Mamelodi Sundowns arrived back in the country this week to a heroes’ welcome, following their victory over Egyptian giants Zamalek, which saw them crowned CAF Champions League winners.
Thousands of fans turned up at OR Tambo International Airport to celebrate the historic win and bask in the glory of South Africa’s first Champions League triumph in 21 years.
No-one would have thought back in December 1995 when Orlando Pirates lifted what was then called the African Champions Cup with a shock victory over ASEC Abidjan, that we would have to wait two decades for another taste of continental glory.
Of course, there have been a couple of near misses since then, with Sundowns themselves losing in the final, ironically to the other Egyptian giants Al Ahly in 2001, and the Pirates also succumbing to the same opposition in 2013. I will incur the wrath of the Kaizer Chiefs fans if I don’t mention the fact that they have a continental title of their own.
With all the talk of the coveted star which Sundowns can now add to their logo, it is often forgotten that Chiefs did win the now defunct African Cup Winners’ Cup, when they beat the Angolan side Interclube de Luanda in 2001. In the same year, Amakhosi were also named African Club of the Year.
But let’s not digress, because this moment belongs to Mamelodi Sundows, the Brazilians or the newly christened “Bafana ba Style”. When you consider their road to glory, you can’t help but feel that this one was written in the stars.
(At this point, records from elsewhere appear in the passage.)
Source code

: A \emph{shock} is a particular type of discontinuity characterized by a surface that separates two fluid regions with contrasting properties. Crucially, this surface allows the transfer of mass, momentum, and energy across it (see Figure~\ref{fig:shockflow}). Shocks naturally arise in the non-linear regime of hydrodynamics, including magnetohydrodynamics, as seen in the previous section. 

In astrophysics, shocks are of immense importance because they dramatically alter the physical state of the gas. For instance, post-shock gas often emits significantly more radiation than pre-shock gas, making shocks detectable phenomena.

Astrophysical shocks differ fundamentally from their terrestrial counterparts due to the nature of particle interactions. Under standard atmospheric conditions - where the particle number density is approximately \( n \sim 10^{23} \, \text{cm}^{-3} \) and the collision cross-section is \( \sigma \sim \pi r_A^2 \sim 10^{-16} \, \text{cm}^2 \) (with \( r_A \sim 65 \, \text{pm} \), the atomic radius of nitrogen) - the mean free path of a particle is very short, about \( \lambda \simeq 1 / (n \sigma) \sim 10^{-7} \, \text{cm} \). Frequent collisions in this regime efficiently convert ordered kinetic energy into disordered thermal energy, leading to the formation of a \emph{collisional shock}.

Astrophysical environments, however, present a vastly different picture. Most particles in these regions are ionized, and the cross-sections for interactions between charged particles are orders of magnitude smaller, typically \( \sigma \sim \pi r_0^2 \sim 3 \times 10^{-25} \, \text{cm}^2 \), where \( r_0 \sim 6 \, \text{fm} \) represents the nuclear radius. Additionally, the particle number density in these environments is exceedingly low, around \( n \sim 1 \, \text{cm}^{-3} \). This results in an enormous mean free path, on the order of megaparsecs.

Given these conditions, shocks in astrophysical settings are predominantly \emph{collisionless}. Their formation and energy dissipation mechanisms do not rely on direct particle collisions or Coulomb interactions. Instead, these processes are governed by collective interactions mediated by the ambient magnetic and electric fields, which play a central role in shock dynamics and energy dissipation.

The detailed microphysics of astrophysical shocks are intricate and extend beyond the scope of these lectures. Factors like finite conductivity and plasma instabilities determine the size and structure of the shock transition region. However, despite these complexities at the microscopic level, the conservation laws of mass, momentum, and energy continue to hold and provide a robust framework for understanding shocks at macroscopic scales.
It’s worth reminding ourselves that Sundowns knocked out of the CAF Champions League in the second round by the club they eventually replaced in the tournament, AS Vita Club of the DRC. They had also been dumped out of the second-tier CAF Confederation Cup by Medeama of Ghana.
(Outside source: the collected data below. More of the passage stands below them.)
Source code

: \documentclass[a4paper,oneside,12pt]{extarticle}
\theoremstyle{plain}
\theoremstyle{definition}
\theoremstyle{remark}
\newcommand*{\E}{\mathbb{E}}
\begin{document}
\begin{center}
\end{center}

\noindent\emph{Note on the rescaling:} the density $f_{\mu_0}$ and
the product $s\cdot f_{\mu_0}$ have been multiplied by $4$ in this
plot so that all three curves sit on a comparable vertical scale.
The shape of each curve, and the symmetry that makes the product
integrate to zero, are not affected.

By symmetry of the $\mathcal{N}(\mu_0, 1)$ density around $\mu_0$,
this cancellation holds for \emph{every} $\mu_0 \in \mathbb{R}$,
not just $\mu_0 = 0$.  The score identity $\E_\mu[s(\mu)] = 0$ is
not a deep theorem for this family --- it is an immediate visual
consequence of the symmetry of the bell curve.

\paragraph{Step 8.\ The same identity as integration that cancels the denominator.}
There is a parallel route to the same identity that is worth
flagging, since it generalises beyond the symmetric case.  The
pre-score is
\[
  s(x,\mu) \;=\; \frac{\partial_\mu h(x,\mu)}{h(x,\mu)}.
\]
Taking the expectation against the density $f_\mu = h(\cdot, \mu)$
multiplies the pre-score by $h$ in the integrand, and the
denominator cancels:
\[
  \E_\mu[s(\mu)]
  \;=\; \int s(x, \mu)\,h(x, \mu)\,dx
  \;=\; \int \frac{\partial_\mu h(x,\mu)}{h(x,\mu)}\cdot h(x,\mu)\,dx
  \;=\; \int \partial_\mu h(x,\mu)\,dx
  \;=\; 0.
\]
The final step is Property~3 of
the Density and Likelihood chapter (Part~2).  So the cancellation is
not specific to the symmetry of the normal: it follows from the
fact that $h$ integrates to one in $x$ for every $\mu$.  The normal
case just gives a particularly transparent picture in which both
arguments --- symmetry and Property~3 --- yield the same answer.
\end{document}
While parading the ABSA Premiership trophy, which they had just won back from Kaizer Chiefs, they received the news that they had been reinstated into the Champions League, after AS Vita were disqualified. So instead of heading off to sunny tropical beaches for a well-earned holiday, Sundowns found themselves back in training to prepare for the opening group game against ES Setif of Algeria. In a strange twist of fate, Setif themselves were thrown out of the tournament after crowd trouble following their 2-0 loss to Sundowns. The rest, as they say, is history.
Sundowns went on a glory run that saw them lose only once on their way to the final. Along the way, Pitso Mosimane’s men twice defeated Zamalek in the group phases, with the victory in the home tie coming via an own-goal. In an eerie case of lightning striking twice, Zamalek once again scored an own-goal in the first leg of the final.
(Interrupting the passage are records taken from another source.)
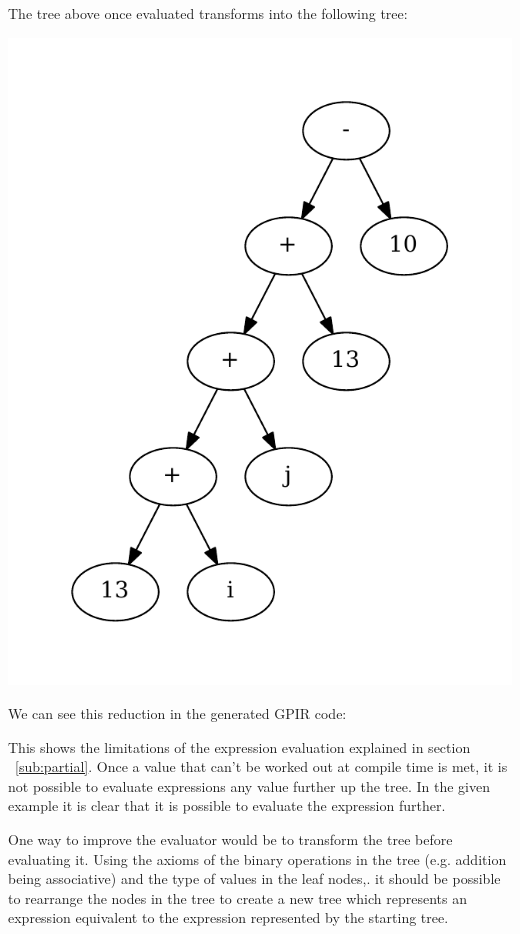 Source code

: The tree above once evaluated transforms into the following tree: 

\begin{center}
\includegraphics[scale=0.5]{graphs/futureTree.pdf}
\end{center}

We can see this reduction in the generated GPIR code:



This shows the limitations of the expression evaluation explained in section ~\ref{sub:partial}.
Once a value that can't be worked out at compile time is met, it is not possible
to evaluate expressions any value further up the tree. In the given example
it is clear that it is possible to evaluate the expression further.

One way to improve the evaluator would be to transform the tree before evaluating it.
Using the axioms of the binary operations in the tree (e.g. addition being associative)
and the type of values in the leaf nodes,. it should be possible to rearrange the nodes in the 
tree to create a new tree which represents an expression equivalent to the expression
represented by the starting tree.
Can you blame their club chairman Mortada Mansour for making the rather pathetic claim that Sundowns had used “magic and sorcery” to win the title? There’s a strong argument that the club from the capital were never going to be denied their moment of destiny.
However, such arguments serve only to deny the team credit for a truly gutsy performance. There is no such thing as luck; fortune favours the prepared mind. And Sundowns were definitely prepared. From the time they were reinstated into the tournament, the players played with an attitude that showed appreciation for the magnitude of the opportunity like they had been given, and that it may not come again.
With this victory, they have fulfilled the long-held dream of club president Patrice Motsepe. Finally, the hundreds of millions of rands he has pumped into the club have brought dividends. The debate about whether this is the best Sundowns team ever has been raging, but quite frankly, it is not relevant.
What is undeniable is that they have sealed their place in history. I derived great personal pleasure from Sundowns’ victory. In our September edition of DESTINY MAN, we prophesied the moment when Pitso Mosimane would complete his journey to football redemption. He has indeed claimed the last laugh, and has completed his passage: “From pariah to messiah!”